Den Verdacht auf Klischeehaftigkeit hatte ich auch, als er über die Frauen begann zu erzählen. Ich befürchtete schon, dass es in eine Lobhudelei ausarten würde. Aber plötzlich änderte sich die Richtung seiner Gedanken in dem er das Weibliche in sich selber betonte, was mich aufhorchen liess. Je länger der Film dauerte, desto mehr entdeckte ich Parallelen zu mir. Auch er ist ständig auf der Suche nach der guten Fotografie und einige gute Exemplare werden im Film sehr schön in Szene gesetzt. In seinem Archiv setzt er sich mit seinem bisherigen Werk auseinander, sortiert, wirft weg, und blickt zurück auf die Spuren seiner Suche. Seine Fotografie hat oft etwas Dokumentarisches. Die paar wenigen Momente, wo es um seine eigene Verletzlichkeit, sein Alter und seine dunklen Seiten ging, wurde er mir sogar richtig sympathisch. Das mag aber auch einfach daran liegen, dass mir Männer nur sympathisch sind, wenn sie Schwächen von sich zugeben können, weil sie sonst immer nur ihre Stärken betonen. Sein archeologisches Interesse teile ich nicht mit ihm, kann aber gut verstehen, dass diese Motivation sein künstlerisches Schaffen prägt. Seine Nähe und Liebe zur Natur ebenfalls. Auf seinen Bildern erblicken wir nicht nur das Antlitz, sondern erkennen die Seele eines Menschen. Ein schöner Satz zwar mit poetischer Ausstrahlung aus einer Filmbesprechung, aber ziemlich nichts sagend, da entweder jede Portraitfotografie etwas über die Seele aussagt, oder eben keine, da Seele schon an und für sich ein schwammiger Begriff ist.  

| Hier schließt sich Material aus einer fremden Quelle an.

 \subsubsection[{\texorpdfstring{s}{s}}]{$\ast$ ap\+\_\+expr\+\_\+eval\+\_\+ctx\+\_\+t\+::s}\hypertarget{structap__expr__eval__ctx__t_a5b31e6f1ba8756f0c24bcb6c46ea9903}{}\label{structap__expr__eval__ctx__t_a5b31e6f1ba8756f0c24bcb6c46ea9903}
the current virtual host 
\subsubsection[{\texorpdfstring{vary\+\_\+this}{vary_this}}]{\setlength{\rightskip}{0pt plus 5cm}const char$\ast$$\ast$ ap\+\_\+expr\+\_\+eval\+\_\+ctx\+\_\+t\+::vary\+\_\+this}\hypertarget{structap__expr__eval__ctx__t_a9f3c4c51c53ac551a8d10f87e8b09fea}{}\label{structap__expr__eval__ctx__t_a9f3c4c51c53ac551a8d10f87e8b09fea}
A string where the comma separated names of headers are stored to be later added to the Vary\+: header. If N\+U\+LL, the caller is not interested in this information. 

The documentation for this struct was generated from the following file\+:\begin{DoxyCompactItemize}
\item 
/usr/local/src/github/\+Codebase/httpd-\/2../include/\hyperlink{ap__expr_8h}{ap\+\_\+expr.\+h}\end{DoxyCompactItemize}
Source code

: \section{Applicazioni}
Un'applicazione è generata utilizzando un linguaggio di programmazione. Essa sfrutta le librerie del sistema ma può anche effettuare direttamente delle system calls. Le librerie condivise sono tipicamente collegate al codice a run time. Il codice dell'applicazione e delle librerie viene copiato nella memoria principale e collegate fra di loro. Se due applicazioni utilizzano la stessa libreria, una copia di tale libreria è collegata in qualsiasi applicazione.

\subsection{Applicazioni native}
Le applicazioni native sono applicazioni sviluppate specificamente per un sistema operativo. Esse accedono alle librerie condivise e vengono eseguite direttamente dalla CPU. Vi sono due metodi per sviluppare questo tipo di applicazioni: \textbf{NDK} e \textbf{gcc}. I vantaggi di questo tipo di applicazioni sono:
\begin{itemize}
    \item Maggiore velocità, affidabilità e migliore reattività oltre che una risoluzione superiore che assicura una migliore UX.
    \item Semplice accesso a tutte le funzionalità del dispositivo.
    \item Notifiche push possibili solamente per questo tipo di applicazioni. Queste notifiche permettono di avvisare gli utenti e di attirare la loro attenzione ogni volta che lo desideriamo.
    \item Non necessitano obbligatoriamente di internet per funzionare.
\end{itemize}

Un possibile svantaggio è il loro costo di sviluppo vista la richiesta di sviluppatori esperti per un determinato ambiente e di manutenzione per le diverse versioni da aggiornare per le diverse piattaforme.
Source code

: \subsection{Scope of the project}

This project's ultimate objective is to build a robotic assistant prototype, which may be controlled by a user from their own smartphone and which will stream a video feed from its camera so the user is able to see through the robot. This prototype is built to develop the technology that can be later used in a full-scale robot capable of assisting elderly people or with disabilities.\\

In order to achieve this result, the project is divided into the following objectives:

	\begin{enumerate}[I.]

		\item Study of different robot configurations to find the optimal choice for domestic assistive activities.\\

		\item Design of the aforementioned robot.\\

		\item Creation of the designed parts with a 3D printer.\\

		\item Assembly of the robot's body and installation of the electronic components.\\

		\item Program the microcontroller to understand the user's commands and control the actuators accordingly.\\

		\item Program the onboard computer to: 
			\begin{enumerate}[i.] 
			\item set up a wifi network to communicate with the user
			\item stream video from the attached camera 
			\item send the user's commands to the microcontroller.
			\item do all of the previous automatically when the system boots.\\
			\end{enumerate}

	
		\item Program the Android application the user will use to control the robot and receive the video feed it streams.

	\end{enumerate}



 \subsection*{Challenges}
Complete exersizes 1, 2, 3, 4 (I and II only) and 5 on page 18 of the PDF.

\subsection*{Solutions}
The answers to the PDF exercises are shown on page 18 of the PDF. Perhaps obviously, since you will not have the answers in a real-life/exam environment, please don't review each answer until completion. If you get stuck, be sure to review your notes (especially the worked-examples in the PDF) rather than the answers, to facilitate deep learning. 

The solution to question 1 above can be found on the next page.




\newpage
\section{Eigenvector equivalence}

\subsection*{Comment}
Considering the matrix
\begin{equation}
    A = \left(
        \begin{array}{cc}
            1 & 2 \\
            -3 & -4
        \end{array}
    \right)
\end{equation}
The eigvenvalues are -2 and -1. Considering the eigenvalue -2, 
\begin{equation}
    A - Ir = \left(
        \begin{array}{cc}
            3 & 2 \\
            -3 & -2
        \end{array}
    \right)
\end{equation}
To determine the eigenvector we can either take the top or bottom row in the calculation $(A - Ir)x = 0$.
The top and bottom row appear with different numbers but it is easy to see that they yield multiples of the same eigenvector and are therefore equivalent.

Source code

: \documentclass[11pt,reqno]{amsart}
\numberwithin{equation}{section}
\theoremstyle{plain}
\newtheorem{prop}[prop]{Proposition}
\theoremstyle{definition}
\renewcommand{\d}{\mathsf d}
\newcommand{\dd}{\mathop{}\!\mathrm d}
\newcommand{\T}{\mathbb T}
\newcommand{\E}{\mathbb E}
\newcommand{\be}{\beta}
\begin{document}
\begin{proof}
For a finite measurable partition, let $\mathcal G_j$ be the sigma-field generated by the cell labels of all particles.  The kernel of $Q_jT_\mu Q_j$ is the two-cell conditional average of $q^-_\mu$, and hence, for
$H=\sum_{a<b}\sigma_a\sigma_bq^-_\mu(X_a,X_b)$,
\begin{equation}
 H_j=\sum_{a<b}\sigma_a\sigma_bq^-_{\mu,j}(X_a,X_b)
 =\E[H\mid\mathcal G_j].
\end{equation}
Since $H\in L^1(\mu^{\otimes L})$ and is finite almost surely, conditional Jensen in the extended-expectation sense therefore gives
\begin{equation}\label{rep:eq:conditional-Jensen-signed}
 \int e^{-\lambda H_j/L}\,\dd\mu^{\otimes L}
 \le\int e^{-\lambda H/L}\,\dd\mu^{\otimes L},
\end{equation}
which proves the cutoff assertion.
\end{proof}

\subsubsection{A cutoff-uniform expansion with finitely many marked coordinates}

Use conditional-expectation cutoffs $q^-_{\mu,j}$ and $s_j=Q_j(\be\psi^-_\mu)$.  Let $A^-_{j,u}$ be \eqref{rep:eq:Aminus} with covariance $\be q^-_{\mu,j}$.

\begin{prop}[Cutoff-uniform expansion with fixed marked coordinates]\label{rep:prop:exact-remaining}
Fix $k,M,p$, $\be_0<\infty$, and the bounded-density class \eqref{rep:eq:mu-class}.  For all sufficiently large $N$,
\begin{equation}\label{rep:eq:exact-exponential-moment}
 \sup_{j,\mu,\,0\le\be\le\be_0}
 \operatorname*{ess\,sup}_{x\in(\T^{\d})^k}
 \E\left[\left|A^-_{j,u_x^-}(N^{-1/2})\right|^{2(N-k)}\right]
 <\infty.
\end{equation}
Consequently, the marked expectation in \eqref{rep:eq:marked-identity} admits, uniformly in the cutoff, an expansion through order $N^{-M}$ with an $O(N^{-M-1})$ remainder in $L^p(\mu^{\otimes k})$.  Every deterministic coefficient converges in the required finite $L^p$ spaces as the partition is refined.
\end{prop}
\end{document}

Mein Fazit: Der Film ist ein sehr schönes, feinfühliges und intimes Portrait über einen talentierten Fotografen und eine spannende Persönlichkeit. Allfällige Fragen vom Filmemacher werden nicht gezeigt. Der Filmemacher lässt den Portraitierten selber erzählen. Dadurch ist es geradezu unmöglich alle Facetten eines Menschen in einem Film unterzubringen. So fehlten zum Beispiel seine Selbstzweifel und seine Irrtümer, die er als Charakter mit Ecken und Kanten bestimmt auch hat. Einerseits habe ich das Gefühl, dass er sehr stark in sich ruht und aus sich selber schöpft, andererseits lebt er ein typisches Künstlerklischee: frei, chaotisch, wild, unabhängig, bescheiden. Ich glaube sogar, dass er so ist und keine Rolle spielt, die Rolle des Künstlers eben.